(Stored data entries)
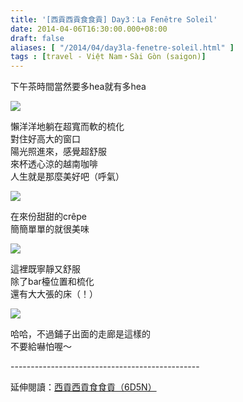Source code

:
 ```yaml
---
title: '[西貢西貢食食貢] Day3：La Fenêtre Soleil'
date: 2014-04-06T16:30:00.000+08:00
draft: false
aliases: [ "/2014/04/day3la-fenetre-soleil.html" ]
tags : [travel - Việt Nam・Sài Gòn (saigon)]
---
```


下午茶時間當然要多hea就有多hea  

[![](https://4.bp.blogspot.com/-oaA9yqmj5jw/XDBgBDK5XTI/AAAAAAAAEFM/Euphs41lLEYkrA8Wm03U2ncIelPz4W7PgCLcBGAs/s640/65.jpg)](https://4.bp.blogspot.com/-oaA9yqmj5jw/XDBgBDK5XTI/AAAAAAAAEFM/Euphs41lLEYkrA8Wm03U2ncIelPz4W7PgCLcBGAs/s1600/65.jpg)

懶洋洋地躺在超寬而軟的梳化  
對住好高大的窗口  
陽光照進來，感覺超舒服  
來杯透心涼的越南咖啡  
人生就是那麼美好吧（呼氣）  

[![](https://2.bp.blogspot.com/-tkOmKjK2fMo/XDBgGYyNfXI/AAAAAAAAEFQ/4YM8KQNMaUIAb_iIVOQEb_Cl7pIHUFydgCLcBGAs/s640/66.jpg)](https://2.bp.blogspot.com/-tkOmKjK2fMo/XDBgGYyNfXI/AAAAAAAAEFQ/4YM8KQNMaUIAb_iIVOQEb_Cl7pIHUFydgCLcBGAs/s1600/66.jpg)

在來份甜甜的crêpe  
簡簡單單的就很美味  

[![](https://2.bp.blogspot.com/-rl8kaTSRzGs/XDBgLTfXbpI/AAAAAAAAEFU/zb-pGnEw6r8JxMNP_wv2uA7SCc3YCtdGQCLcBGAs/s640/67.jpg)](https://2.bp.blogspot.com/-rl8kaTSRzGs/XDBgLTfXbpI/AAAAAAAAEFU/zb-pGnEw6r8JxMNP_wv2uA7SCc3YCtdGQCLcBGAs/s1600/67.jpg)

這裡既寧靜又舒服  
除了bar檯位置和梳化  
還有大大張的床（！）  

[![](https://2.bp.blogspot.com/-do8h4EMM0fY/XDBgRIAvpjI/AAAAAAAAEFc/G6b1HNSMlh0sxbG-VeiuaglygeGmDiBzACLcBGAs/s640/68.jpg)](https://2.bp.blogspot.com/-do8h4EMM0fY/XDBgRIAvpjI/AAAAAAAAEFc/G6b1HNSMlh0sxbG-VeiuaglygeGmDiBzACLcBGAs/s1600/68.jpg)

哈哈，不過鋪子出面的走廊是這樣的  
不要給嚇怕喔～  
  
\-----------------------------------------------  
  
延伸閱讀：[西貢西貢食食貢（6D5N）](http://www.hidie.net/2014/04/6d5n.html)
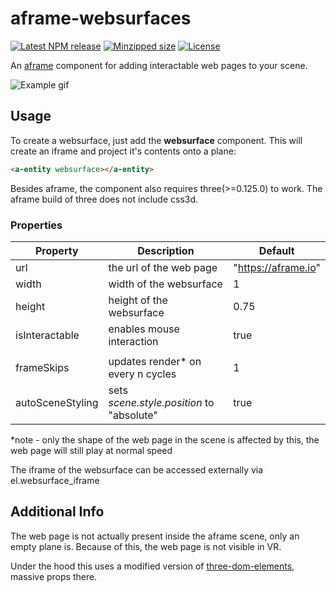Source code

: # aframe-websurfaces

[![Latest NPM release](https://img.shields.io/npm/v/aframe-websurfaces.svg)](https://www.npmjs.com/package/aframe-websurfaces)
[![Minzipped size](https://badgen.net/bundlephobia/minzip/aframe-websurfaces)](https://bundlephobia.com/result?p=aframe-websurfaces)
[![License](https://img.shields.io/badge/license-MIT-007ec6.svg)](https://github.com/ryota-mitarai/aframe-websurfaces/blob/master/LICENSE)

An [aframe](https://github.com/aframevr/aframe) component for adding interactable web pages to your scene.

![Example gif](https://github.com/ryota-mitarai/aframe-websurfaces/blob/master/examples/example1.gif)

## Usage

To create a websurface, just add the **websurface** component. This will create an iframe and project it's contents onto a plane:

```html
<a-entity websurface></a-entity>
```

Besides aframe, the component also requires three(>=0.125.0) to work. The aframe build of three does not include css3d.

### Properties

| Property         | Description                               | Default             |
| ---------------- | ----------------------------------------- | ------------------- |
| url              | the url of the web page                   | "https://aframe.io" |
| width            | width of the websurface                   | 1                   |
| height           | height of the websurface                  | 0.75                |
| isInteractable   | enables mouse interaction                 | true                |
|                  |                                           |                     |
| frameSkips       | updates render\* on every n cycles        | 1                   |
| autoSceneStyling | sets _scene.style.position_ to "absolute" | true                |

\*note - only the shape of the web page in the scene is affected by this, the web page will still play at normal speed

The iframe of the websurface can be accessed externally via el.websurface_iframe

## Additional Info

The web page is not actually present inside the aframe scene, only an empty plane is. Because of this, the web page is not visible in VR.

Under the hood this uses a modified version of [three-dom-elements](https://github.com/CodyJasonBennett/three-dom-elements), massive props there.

→ **Task brief**
Report, for the data above, every line in which the string "only" appears.

→ **Exercise solution**
\*note - only the shape of the web page in the scene is affected by this, the web page will still play at normal speed
The web page is not actually present inside the aframe scene, only an empty plane is. Because of this, the web page is not visible in VR.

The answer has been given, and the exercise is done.